The Virtuous Cycle of Work, Learn, EarnLewis Brown | Vice President of Partnerships, CAEL
You can probably think of several good reasons to champion working adult learners. With a big-picture view of that undertaking, the benefits get bigger too. Expanding awareness of—and access to—potential career pathways happens when people connect with the education and training that prepare them for in-demand roles. When the disparate parts that keep a community’s economy in motion synchronize, that process becomes more effective and expansive. Resources working seamlessly together empower students and job seekers to make the right decisions and unlock rewarding careers. As working adult learners flow from declining industries into growing ones, they power economic growth across entire communities.
With that perspective, CAEL fosters engagement at the major intersections that mark lifelong educational journeys. There are three regional partnerships that exemplify this model. PetrochemWorks.com and BankingOnMyCareer.com both launched in 2017 while TN.WorkLearnEarn.org launched last year. A new opportunity has emerged due to the success of these partnerships. Over the past three years, we’ve used these experiences to forge a new framework grounded in best practices, what we call Work Learn Earn.
Work Learn Earn partnerships will cover a range of scopes. The model is designed for configuration and scalability to meet the needs of communities throughout the country. But its mission remains the same. Wherever it’s deployed, it focuses on driving educational attainment and career pathways that enable economic growth.
That was exactly the case for the three partnerships that charted the Work Learn Earn blueprint. They began with the East Harris County Manufacturers Association (EHCMA). EHCMA encompasses more than 130 manufacturing companies in the Greater Houston Area. It focuses on job development, environmental standards, and the overall quality of life in its communities.
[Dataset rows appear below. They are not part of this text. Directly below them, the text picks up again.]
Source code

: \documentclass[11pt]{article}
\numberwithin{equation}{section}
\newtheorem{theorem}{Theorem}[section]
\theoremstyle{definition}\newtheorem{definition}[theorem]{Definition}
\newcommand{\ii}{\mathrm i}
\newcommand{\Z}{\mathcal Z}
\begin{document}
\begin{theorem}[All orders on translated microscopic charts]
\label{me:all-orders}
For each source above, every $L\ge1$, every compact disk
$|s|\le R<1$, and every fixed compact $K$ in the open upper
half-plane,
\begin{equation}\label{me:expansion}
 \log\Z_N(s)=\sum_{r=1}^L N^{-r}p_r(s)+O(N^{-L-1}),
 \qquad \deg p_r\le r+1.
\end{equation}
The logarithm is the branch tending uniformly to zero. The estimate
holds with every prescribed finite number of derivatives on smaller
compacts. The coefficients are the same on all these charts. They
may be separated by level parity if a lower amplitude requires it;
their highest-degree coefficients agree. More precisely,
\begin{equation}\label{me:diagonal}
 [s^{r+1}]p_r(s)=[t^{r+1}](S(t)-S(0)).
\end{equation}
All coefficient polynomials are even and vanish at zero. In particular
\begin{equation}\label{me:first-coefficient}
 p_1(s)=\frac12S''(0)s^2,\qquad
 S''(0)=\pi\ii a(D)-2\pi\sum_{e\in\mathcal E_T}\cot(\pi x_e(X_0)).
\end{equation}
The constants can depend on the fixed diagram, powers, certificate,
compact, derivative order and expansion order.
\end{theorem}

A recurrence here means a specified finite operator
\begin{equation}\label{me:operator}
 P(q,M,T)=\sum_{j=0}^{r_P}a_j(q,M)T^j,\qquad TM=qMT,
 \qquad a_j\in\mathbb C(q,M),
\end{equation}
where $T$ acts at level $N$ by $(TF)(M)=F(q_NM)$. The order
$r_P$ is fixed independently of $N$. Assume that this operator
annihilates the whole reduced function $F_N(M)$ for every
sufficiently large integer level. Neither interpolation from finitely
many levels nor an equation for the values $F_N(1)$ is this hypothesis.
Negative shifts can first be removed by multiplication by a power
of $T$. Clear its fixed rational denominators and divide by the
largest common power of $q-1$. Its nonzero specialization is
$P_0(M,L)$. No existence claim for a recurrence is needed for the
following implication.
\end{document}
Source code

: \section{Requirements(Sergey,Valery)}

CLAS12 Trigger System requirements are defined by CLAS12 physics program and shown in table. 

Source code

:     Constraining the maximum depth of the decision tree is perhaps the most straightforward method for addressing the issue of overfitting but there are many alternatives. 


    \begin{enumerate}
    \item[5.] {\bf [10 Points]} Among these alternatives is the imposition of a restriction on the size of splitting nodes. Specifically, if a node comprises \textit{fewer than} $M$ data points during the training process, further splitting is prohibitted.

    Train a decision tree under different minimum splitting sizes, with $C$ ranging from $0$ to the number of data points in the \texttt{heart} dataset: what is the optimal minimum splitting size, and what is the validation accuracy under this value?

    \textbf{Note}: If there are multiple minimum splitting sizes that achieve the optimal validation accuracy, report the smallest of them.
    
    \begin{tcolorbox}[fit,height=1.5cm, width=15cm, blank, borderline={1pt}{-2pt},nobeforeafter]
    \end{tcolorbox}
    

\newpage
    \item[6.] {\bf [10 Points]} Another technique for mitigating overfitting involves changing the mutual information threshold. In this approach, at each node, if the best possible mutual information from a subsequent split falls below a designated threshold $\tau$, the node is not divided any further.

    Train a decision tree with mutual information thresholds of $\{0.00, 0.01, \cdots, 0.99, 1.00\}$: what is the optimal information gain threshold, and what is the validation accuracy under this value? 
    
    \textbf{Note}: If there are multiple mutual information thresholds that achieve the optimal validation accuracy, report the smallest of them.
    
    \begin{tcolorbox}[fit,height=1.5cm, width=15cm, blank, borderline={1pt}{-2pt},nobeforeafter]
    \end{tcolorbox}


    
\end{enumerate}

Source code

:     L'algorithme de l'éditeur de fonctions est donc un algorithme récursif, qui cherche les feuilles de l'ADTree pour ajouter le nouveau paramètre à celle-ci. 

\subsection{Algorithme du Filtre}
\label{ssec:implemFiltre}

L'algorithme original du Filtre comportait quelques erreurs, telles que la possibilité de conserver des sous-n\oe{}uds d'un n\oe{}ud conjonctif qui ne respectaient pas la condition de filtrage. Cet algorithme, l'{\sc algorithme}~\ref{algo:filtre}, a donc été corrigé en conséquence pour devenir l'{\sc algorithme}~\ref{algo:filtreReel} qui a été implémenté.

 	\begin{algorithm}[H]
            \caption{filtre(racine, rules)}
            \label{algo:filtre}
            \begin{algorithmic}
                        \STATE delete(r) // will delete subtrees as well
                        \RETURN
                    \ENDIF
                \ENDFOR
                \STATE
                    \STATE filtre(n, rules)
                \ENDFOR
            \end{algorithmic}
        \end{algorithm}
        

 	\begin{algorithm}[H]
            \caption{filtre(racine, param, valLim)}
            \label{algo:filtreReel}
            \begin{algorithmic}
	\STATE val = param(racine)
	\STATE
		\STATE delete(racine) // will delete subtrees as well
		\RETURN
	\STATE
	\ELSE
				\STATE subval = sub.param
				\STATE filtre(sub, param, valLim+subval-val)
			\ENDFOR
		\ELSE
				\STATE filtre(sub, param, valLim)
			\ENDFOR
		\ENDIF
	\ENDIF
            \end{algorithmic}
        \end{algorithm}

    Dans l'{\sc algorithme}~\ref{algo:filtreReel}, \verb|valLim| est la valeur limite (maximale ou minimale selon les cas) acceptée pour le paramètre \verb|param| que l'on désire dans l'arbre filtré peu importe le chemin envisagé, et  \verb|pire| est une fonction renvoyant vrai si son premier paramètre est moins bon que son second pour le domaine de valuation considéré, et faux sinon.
EHCMA worked with JP Morgan Chase & Co and CAEL to develop PetrochemWorks, which supports the petrochemical industry in the Gulf Coast region. Like all Work Learn Earn Partnerships, its centerpiece is a custom-branded website that acts as a collaboration hub. PetrochemWorks.com launched in April 2017 and brings together the expertise and resources of diverse specialties. This include teachers, advisors, counselors, and case managers. Each has a role serving workers and students interested in the industry. They can use the tool in the classroom or office to help students and job seekers as they explore careers.
Collective approaches create force multiplier effects — it’s no different with Work Learn Earn. Stakeholders are seeing their aligned efforts amplified throughout education and workforce systems. Together, they can tell the industry story in an accurate, complete, and relatable way. To help the discovery process, Work Learn Earn sites include interactive matching features that help prospective workers identify jobs aligned with their goals and preferences. Often, this includes people who may never have considered an industry a part of their future career. As a result, new workers funnel into targeted sectors.
Dave King is Workforce Development Manager for INEOS, a global manufacturer of petrochemicals, specialty chemicals, and oil products. King credits PetrochemWorks as a primary employment referral resource. To help promote the field as a vibrant career option, he refers job seekers, owners, contractors, industry partners, students, and educators alike to the site.
Three months after PetrochemWorks launched, a similar initiative went online farther east. The New York City Employment & Training Coalition, the City University of New York, and JPMorgan Chase & Co partnered with CAEL to launch BankingOnMyCareer.com. In all, more than 175 industry experts and project partners collaborated. Like PetrochemWorks, BankingOnMyCareer serves as a branding and recruiting tool for an industry that powers economies from the local and regional level and beyond. In this case, the solution helps close the gap in middle-wage jobs in banking, insurance and wealth management.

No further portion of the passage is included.